EL MUNDO – 08/05/16 – ARCADI ESPADA

Arcadi Espada
Arcadi Espada

· Mi liberada: Como periodista joven, todos los pensamientos, incluidos los más vulgares, son para mí novedad y descubrimiento. De ahí que vaya a contarte mi experiencia en el Estadio. Por influencia del experto Jorge Bustos e invitación del magnate Florentino Pérez estuve esta semana en el palco del Bernabéu viendo cómo el primer club del mundo y segundo club de Cataluña vencía a un equipo inglés y pasaba a la final de la Copa de Europa. El fútbol me interesa poco, excepto en su vertiente política.

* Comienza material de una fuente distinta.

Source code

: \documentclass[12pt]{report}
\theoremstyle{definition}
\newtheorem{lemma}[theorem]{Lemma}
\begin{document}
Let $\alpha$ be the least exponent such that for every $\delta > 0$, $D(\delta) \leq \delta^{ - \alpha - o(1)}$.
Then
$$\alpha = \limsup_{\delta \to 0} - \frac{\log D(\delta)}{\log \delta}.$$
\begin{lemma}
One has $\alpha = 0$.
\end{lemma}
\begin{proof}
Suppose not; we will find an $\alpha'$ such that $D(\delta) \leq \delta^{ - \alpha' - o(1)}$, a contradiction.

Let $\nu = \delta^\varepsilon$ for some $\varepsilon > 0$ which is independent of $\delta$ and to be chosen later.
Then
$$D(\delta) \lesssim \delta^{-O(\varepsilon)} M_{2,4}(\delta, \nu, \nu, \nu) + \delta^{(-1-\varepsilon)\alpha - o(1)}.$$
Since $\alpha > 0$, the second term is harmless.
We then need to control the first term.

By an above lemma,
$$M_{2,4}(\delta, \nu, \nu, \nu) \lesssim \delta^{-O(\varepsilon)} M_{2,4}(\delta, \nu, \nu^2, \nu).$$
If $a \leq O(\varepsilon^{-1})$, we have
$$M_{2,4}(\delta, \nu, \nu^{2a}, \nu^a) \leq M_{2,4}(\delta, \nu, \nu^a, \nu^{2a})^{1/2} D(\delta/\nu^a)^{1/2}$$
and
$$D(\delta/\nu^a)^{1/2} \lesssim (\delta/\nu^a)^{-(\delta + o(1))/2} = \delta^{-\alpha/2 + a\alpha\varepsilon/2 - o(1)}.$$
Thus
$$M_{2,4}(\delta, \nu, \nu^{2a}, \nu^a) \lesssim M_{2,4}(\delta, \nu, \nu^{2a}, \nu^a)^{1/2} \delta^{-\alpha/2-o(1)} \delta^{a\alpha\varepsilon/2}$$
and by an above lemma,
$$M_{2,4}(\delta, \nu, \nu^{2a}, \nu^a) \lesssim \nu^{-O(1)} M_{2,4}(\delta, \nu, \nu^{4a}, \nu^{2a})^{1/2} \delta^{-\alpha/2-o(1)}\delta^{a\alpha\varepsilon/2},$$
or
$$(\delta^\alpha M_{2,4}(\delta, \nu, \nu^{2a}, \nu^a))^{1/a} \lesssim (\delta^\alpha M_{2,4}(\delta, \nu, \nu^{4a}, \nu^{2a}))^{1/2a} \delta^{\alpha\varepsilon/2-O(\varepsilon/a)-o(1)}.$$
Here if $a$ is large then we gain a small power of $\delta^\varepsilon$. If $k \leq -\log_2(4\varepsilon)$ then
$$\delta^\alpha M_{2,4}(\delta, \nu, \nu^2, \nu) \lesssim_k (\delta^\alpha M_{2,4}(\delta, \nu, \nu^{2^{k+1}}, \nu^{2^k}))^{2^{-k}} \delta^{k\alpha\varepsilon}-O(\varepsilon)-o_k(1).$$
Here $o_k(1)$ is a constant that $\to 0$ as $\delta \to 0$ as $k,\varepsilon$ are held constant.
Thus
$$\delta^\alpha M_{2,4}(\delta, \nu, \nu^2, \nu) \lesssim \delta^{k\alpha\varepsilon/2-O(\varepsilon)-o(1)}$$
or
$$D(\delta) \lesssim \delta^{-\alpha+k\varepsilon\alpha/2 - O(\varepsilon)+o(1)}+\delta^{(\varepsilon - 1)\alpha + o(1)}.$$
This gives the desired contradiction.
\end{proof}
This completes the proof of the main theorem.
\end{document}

Como aquel gran Pablo Porta, que fue una de las primeras víctimas del populismo mediático, sería incapaz de tragarme un Camerún-Uruguay a menos de que las dos naciones estuvieran en guerra.

Pero, desde mi infancia, procuro no perderme un Barça-Madrid, porque siempre hemos estado en guerra. En realidad, juegue contra el que juegue, mi Madrid siempre juega contra el Barça y supongo que lo mismo le pasa a mis enemigos. Incluso la victoria más modesta siempre es a costa de los azulgrana, y es gracias a ellos y para el goce de ellos la tristeza incurable de nuestras derrotas. A veces en la madrugada, y anclado sin contemplaciones frente al espejo, me he preguntado si mi equipo no será el Barça y mi práctica la de un fanatismo inverso; si antes que el equipo de mis amores no estará el equipo de mis odios.

El porqué esto es así habiendo nacido en Barcelona de emigrante andaluz y episódica catalana no es fácil de saber. El charneguismo es lo primero que viene a la boca, pero no es condición suficiente, porque es sabido que se puede ser charnego y Vázquez Montalbán. El Barça es un fluido pasillo de integración social y moral, pero o yo no vi necesidad de integrarme, porque nunca estuve fuera de nada, o entendí precozmente que ese equipo y lo que traía asociado era un camino a la desintegración.

Mi explicación favorita es estética y trata del color de las camisetas. Es difícil imaginarse un maridaje cromático más absurdo y pernicioso que el azulgrana. Ver al Madrid, de blanco sobre la hierba, fue siempre una coreografía, aunque jugara el sudoroso Ángel de los Santos. Por el contrario, basta un azulgrana sobre el verde para que el campo adquiera la calamitosa estética de un chikipark. En mi rechazo, desde luego, estuvo también lo de culé, esa oscura, patriótica y religiosa declaración de intenciones desde el puro arranque nominativo.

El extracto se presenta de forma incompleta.